« Il n’est pas rare que les enfants nés d’un viol commis en temps de guerre soient encore aux prises, des dizaines d’années après la fin du conflit, avec des troubles de l’identité et des problèmes d’appartenance. (...) Leurs mères peuvent se retrouver marginalisées ou répudiées par leur famille et leur communauté. (...) À l’occasion de la Journée internationale pour l’élimination de la violence sexuelle en temps de conflit, nous joignons nos voix à celles de ces victimes oubliées de la guerre, qui subissent la stigmatisation, l’opprobre et l’exclusion dans des sociétés déchirées par les conflits armés.  » — Message du Secrétaire général de l’ONU, António Guterres

Le sort tragique et les droits des enfants nés de la guerre

Les effets de la violence sexuelle liée aux conflits se répercutent entre générations, à travers les traumatismes, la stigmatisation, la pauvreté, la mauvaise santé et les grossesses non désirées. Les enfants dont l'existence résulte de cette violence ont été qualifiés de « mauvais sang » ou d '« enfants de l'ennemi », et associés au groupe social de leur mère. Les enfants conçus par le viol en temps de guerre ont souvent des problèmes d'identité et d'appartenance pendant des décennies après la fin de la guerre. Ils sont rarement acceptés par la société et l'avortement à risque reste l'une des principales causes de mortalité maternelle dans les situations de conflit.

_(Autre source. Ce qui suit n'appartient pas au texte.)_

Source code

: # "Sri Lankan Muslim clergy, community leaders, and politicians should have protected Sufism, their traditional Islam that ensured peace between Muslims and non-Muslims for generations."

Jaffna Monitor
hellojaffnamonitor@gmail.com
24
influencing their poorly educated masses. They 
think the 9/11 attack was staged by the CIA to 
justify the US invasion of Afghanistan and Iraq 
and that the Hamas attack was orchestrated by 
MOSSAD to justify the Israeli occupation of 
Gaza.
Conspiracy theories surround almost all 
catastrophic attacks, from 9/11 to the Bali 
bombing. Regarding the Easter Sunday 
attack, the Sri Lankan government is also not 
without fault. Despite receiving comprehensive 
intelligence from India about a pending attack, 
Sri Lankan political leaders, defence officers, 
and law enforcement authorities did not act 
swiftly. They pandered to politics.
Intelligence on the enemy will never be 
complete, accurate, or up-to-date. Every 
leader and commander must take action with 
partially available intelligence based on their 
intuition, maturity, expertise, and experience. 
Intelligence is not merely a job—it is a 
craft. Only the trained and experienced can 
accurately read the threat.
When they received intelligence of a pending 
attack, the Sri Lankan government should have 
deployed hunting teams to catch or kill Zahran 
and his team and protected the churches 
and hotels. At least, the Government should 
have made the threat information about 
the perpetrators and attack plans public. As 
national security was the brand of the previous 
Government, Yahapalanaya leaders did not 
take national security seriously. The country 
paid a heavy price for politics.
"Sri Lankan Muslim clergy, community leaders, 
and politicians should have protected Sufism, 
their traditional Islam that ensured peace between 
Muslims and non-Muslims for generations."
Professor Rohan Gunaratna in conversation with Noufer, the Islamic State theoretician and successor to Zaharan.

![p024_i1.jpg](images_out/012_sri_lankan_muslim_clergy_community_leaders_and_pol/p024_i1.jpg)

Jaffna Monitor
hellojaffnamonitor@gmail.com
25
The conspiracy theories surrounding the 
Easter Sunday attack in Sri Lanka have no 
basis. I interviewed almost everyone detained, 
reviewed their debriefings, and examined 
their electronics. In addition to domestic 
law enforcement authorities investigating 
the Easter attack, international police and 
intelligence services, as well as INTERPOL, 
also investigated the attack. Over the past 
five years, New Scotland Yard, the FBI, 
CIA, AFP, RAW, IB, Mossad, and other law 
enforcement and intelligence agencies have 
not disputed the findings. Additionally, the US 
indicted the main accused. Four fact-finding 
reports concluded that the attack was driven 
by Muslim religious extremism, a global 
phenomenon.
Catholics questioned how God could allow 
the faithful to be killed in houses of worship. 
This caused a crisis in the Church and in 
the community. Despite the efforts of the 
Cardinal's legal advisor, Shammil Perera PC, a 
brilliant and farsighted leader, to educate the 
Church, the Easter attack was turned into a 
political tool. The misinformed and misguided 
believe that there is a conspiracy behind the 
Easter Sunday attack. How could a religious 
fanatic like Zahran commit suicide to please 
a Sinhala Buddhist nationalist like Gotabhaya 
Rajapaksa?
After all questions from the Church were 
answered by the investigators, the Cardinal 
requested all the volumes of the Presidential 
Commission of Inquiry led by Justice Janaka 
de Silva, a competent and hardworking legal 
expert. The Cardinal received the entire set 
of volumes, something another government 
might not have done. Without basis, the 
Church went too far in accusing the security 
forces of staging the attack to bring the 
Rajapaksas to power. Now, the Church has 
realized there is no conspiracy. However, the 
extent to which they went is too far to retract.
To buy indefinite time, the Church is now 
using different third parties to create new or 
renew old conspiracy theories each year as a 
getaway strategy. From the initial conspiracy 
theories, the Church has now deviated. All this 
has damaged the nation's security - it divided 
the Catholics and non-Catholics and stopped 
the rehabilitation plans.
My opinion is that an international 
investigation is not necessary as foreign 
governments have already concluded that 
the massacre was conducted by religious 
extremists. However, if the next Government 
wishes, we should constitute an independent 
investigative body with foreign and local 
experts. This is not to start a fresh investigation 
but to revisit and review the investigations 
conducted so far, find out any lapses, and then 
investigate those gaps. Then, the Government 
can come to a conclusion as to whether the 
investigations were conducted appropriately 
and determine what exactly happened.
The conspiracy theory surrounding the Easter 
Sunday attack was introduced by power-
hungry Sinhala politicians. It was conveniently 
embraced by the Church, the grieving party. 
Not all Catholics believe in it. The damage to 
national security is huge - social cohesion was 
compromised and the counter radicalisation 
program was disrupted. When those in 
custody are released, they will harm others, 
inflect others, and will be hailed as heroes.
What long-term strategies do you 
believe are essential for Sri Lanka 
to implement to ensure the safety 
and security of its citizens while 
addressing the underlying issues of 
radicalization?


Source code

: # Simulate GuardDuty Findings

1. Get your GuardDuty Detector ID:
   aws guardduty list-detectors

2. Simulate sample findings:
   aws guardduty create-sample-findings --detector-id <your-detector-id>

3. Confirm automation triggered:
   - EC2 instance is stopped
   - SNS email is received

La stigmatisation associée à la violence sexuelle peut avoir des répercussions à vie, et parfois mortelles, à la fois pour les survivantes du viol et les enfants qui en sont issus. Le soutien à la réintégration socioéconomique, qui vise à atténuer la stigmatisation et à réparer le tissu social, devrait donc contribuer à tous les efforts de reconstruction et de relèvement après un conflit.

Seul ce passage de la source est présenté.